• _Assigned task_:
Show every line of the data where the word "targetVars" can be found.

Items from a data source
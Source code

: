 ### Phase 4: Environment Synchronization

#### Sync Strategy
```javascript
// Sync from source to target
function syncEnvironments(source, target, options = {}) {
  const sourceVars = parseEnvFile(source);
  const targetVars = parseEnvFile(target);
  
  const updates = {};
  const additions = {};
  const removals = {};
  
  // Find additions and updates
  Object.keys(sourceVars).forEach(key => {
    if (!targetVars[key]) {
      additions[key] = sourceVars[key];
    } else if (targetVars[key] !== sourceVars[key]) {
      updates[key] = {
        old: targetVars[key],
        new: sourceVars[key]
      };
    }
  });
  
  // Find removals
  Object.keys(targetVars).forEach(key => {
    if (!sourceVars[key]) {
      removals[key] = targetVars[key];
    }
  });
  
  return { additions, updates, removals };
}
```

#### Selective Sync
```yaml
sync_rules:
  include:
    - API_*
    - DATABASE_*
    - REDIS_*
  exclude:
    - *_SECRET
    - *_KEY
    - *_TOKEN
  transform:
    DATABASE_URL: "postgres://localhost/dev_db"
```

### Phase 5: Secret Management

• _Final answer_:
  const targetVars = parseEnvFile(target);
    if (!targetVars[key]) {
    } else if (targetVars[key] !== sourceVars[key]) {
        old: targetVars[key],
  Object.keys(targetVars).forEach(key => {
      removals[key] = targetVars[key];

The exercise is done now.